From: Andres Freund <andres@anarazel.de>
To: Vlastimil Babka <vbabka@suse.cz>
Cc: Andrew Morton <akpm@linux-foundation.org>,
Davidlohr Bueso <dave@stgolabs.net>,
linux-mm@kvack.org, linux-kernel@vger.kernel.org,
Hugh Dickins <hughd@google.com>,
Andrea Arcangeli <aarcange@redhat.com>,
"Kirill A. Shutemov" <kirill.shutemov@linux.intel.com>,
Rik van Riel <riel@redhat.com>, Mel Gorman <mgorman@suse.de>,
Michal Hocko <mhocko@suse.cz>,
Ebru Akagunduz <ebru.akagunduz@gmail.com>,
Alex Thorlton <athorlton@sgi.com>,
David Rientjes <rientjes@google.com>,
Peter Zijlstra <peterz@infradead.org>,
Ingo Molnar <mingo@kernel.org>,
Robert Haas <robertmhaas@gmail.com>,
Josh Berkus <josh@agliodbs.com>
Subject: Re: [RFC 0/6] the big khugepaged redesign
Date: Fri, 6 Mar 2015 01:21:02 +0100 [thread overview]
Message-ID: <20150306002102.GU30405@awork2.anarazel.de> (raw)
In-Reply-To: <54F88498.2000902@suse.cz>
Long mail ahead, sorry for that.
TL;DR: THP is still noticeable, but not nearly as bad.
On 2015-03-05 17:30:16 +0100, Vlastimil Babka wrote:
> That however means the workload is based on hugetlbfs and shouldn't trigger THP
> page fault activity, which is the aim of this patchset. Some more googling made
> me recall that last LSF/MM, postgresql people mentioned THP issues and pointed
> at compaction. See http://lwn.net/Articles/591723/ That's exactly where this
> patchset should help, but I obviously won't be able to measure this before LSF/MM...

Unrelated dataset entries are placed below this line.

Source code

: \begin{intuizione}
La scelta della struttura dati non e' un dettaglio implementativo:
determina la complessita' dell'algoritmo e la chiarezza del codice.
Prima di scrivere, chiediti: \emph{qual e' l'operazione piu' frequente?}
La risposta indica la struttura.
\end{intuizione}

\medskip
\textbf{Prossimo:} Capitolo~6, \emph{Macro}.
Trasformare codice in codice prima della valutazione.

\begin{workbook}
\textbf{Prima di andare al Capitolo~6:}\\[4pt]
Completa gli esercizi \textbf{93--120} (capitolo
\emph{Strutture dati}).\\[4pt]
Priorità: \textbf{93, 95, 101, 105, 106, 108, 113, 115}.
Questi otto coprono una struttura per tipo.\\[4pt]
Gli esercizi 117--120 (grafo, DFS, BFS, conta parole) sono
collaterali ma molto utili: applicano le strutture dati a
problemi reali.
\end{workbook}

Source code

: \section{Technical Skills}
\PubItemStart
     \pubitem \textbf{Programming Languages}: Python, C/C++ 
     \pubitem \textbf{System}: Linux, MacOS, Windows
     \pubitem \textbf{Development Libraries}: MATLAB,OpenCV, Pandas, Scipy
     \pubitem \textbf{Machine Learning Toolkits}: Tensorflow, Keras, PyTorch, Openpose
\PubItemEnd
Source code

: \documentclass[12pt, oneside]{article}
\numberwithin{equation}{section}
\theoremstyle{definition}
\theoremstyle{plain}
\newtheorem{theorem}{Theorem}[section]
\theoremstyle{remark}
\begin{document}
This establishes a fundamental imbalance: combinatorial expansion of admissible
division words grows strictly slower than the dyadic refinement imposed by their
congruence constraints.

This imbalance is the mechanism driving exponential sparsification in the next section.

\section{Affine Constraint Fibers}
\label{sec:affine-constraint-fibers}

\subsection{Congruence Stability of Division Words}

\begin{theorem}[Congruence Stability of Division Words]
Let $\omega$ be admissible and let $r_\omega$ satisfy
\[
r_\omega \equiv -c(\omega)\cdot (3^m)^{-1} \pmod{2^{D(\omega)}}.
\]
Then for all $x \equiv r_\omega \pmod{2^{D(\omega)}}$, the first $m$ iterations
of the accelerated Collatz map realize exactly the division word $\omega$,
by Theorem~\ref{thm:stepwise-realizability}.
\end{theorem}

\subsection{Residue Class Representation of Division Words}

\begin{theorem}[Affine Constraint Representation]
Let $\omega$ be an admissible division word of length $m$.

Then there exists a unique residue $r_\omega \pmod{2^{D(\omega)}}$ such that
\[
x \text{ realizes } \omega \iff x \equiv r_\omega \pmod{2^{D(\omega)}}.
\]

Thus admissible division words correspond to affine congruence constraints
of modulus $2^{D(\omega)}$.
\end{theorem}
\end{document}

Just as a reference, this is how some the more extreme profiles looked
like in the past:
> 96.50% postmaster [kernel.kallsyms] [k] _spin_lock_irq
> |
> --- _spin_lock_irq
> |
> |--99.87%-- compact_zone
> | compact_zone_order
> | try_to_compact_pages
> | __alloc_pages_nodemask
> | alloc_pages_vma
> | do_huge_pmd_anonymous_page
> | handle_mm_fault
> | __do_page_fault
> | do_page_fault
> | page_fault
> | 0x631d98
> --0.13%-- [...]
That specific profile is from a rather old kernel as you probably
recognize.
> I'm CCing the psql guys from last year LSF/MM - do you have any insight about
> psql performance with THPs enabled/disabled on recent kernels, where e.g.
> compaction is no longer synchronous for THP page faults?

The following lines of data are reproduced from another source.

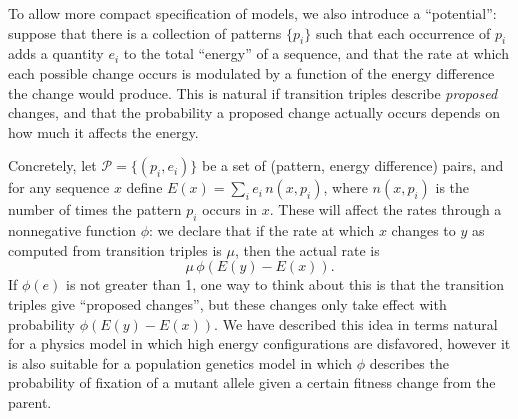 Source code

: \documentclass{article}
\newcommand{\calP}{\mathcal{P}}  %
\theoremstyle{plain}
\theoremstyle{definition}
\begin{document}
To allow more compact specification of models,
we also introduce a ``potential'':
suppose that there is a collection of patterns $\{p_i\}$
such that each occurrence of $p_i$ adds a quantity $e_i$ to the total ``energy'' of a sequence,
and that the rate at which each possible change occurs is modulated by a function of the energy difference the change would produce.
This is natural if transition triples describe \emph{proposed} changes,
and that the probability a proposed change actually occurs depends on how much it affects the energy.

Concretely, let $\calP = \{(p_i, e_i)\}$ be a set of (pattern, energy difference) pairs,
and for any sequence $x$ define
$E(x) = \sum_i e_i\, n(x,p_i)$,
where $n(x,p_i)$ is the number of times the pattern $p_i$ occurs in $x$.
These will affect the rates through a nonnegative function $\phi$:
we declare that if the rate at which $x$ changes to $y$ as computed
from transition triples is $\mu$,
then the actual rate is
\[
    \mu \, \phi\left(E(y) - E(x)\right) .
\]
If $\phi(e)$ is not greater than 1, one way to think about this is that
the transition triples give ``proposed changes'',
but these changes only take effect with probability $\phi(E(y) - E(x))$.
We have described this idea in terms natural for a physics model
in which high energy configurations are disfavored,
however it is also suitable for a population genetics model
in which $\phi$ describes the probability of fixation of a mutant allele
given a certain fitness change from the parent.
\end{document}
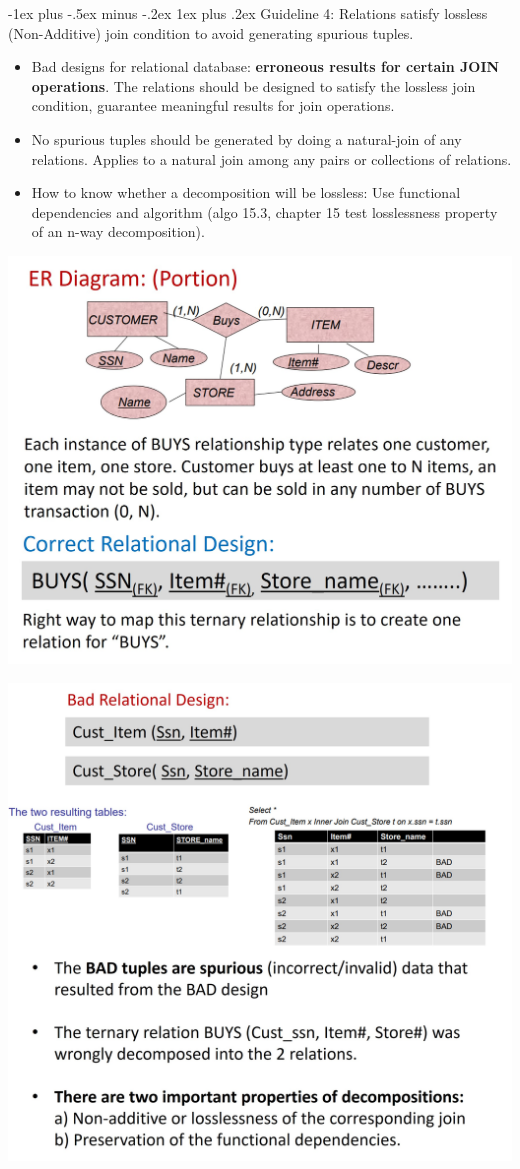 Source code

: \documentclass[12pt, landscape]{article}
\makeatletter
\renewcommand{\subsubsection}{\@startsection{subsubsection}{3}{0.1mm}%
                                {-1ex plus -.5ex minus -.2ex}%
                                {1ex plus .2ex}%
                                {\normalfont\small\bfseries}}
\makeatother
\begin{document}
\begin{multicols*}{3}
\subsubsection{Guideline 4: Relations satisfy lossless (Non-Additive) join condition to avoid generating spurious tuples.}
\begin{itemize}
\item Bad designs for relational database: \textbf{erroneous results for certain JOIN operations}. The relations should be designed to satisfy the 
lossless join condition, guarantee meaningful results for join operations.
\item No spurious tuples should be generated by doing 
a natural-join of any relations. Applies to a natural join among any pairs or collections of relations.
\item How to know whether a decomposition will be lossless: Use functional dependencies and algorithm (algo 15.3, chapter 15 test losslessness property of an n-way decomposition).
\end{itemize}
\centerline{\includegraphics[width = 0.85\linewidth]{guideline4}}
\smallskip
\centerline{\includegraphics[width = 0.95\linewidth]{guideline4-1}}


\end{multicols*}
\end{document}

So, I've managed to get a machine upgraded to 3.19. 4 x E5-4620, 256GB
RAM.
First of: It's noticeably harder to trigger problems than it used to
be. But, I can still trigger various problems that are much worse with
THP enabled than without.
There seem to be various different bottlenecks; I can get somewhat
different profiles.
In a somewhat artificial workload, that tries to simulate what I've seen
trigger the problem at a customer, I can quite easily trigger large
differences between THP=enable and THP=never. There's two types of
tasks running, one purely OLTP, another doing somewhat more complex
statements that require a fair amount of process local memory.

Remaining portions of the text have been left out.